Down with such monarchs! Let the feeble reed on the throne be hurled into the dust! Already he had chosen a successor from among the princes of the blood, and when the time was ripe—when Rui, the high-priest of Amon, had passed the limits of life decreed by the gods to mortals and closed his eyes in death, he, Bai, would occupy his place, a new life for Egypt, and Moses and his race would commence would perish.

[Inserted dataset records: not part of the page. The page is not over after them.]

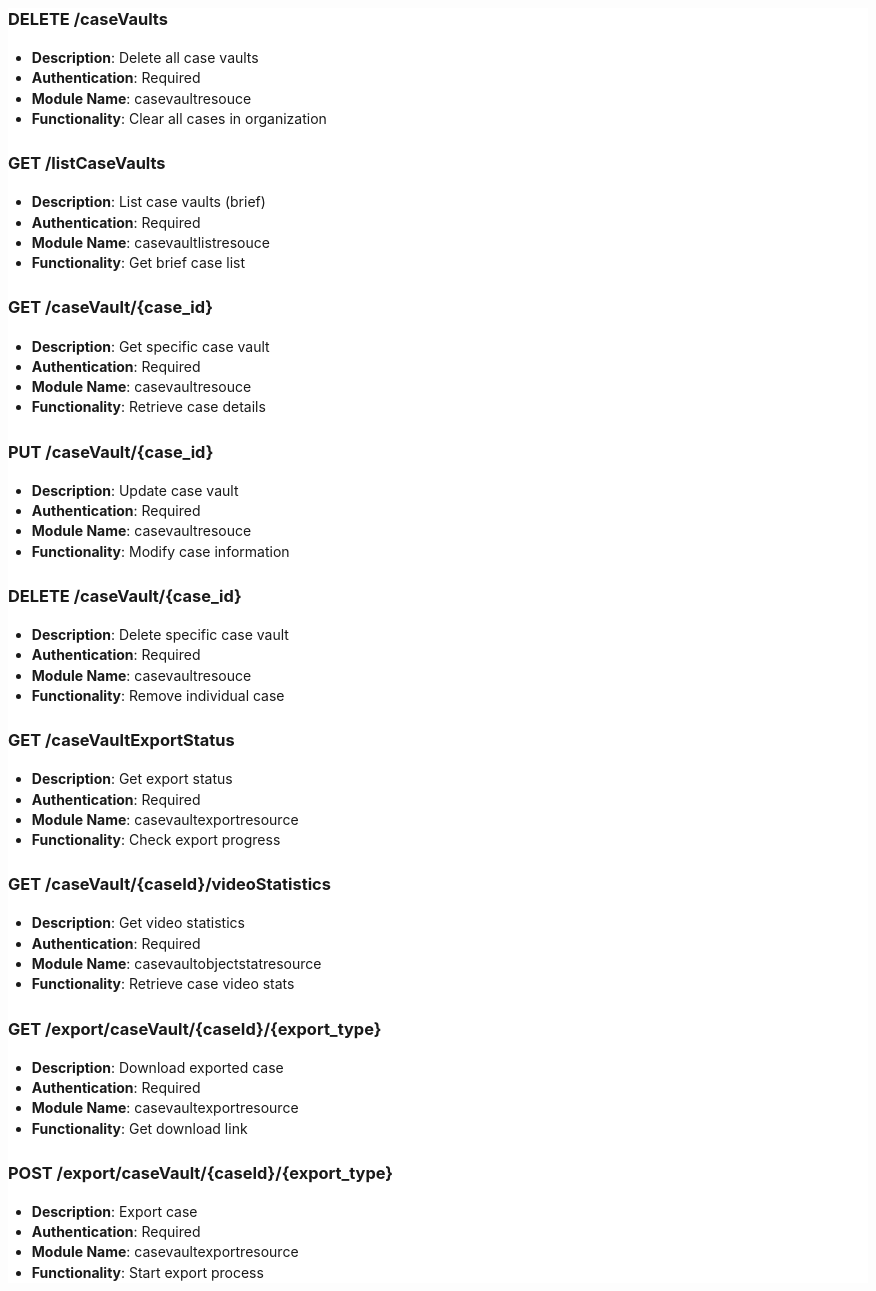 ### DELETE /caseVaults
- **Description**: Delete all case vaults
- **Authentication**: Required
- **Module Name**: casevaultresouce
- **Functionality**: Clear all cases in organization

### GET /listCaseVaults
- **Description**: List case vaults (brief)
- **Authentication**: Required
- **Module Name**: casevaultlistresouce
- **Functionality**: Get brief case list

### GET /caseVault/{case_id}
- **Description**: Get specific case vault
- **Authentication**: Required
- **Module Name**: casevaultresouce
- **Functionality**: Retrieve case details

### PUT /caseVault/{case_id}
- **Description**: Update case vault
- **Authentication**: Required
- **Module Name**: casevaultresouce
- **Functionality**: Modify case information

### DELETE /caseVault/{case_id}
- **Description**: Delete specific case vault
- **Authentication**: Required
- **Module Name**: casevaultresouce
- **Functionality**: Remove individual case

### GET /caseVaultExportStatus
- **Description**: Get export status
- **Authentication**: Required
- **Module Name**: casevaultexportresource
- **Functionality**: Check export progress

### GET /caseVault/{caseId}/videoStatistics
- **Description**: Get video statistics
- **Authentication**: Required
- **Module Name**: casevaultobjectstatresource
- **Functionality**: Retrieve case video stats

### GET /export/caseVault/{caseId}/{export_type}
- **Description**: Download exported case
- **Authentication**: Required
- **Module Name**: casevaultexportresource
- **Functionality**: Get download link

### POST /export/caseVault/{caseId}/{export_type}
- **Description**: Export case
- **Authentication**: Required
- **Module Name**: casevaultexportresource
- **Functionality**: Start export process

While the prophet was absorbed in these reflections a pair of ravens fluttered around his head and, croaking loudly, alighted on the dusty ruins of one of the shattered houses. He involuntarily glanced around him and noted that they had perched on the corpse of a murdered Hebrew, lying half concealed amid the rubbish. A smile which the priests of lower rank who surrounded his litter knew not how to interpret, flitted over his shrewd, defiant countenance.
Hornecht, commander of the archers, was among the prophet’s companions. Indeed they were on terms of intimacy, for the soldier was a leader amid the nobles who had conspired to dethrone Pharaoh.
As they approached Nun’s ruined dwelling, the prophet pointed to the wreck and said: “The former owner of this abode is the only Hebrew I would gladly spare. He was a man of genuine worth, and his son, Hosea. . . .”
“Will be one of us,” the captain interrupted. “There are few better men in Pharaoh’s army, and,” he added, lowering his voice, “I rely on him when the decisive hour comes.”
“We will discuss that before fewer witnesses,” replied Bai. “But I am greatly indebted to him. During the Libyan war—you are aware of the fact—I fell into the hands of the enemy, and Hosea, at the head of his little troop, rescued me from the savage hordes.” Sinking his tones, he went on in his most instructive manner, as though apologizing for the mischief wrought: “Such is the course of earthly affairs! Where a whole body of men merit punishment, the innocent must suffer with the guilty. Under such circumstances the gods themselves cannot separate the individual from the multitude; nay, even the innocent animals share the penalty. Look at the flocks of doves fluttering around the ruins; they are seeking their cotes in vain. And the cat with her kittens yonder. Go and take them, Beki; it is our duty to save the sacred animals from starving to death.”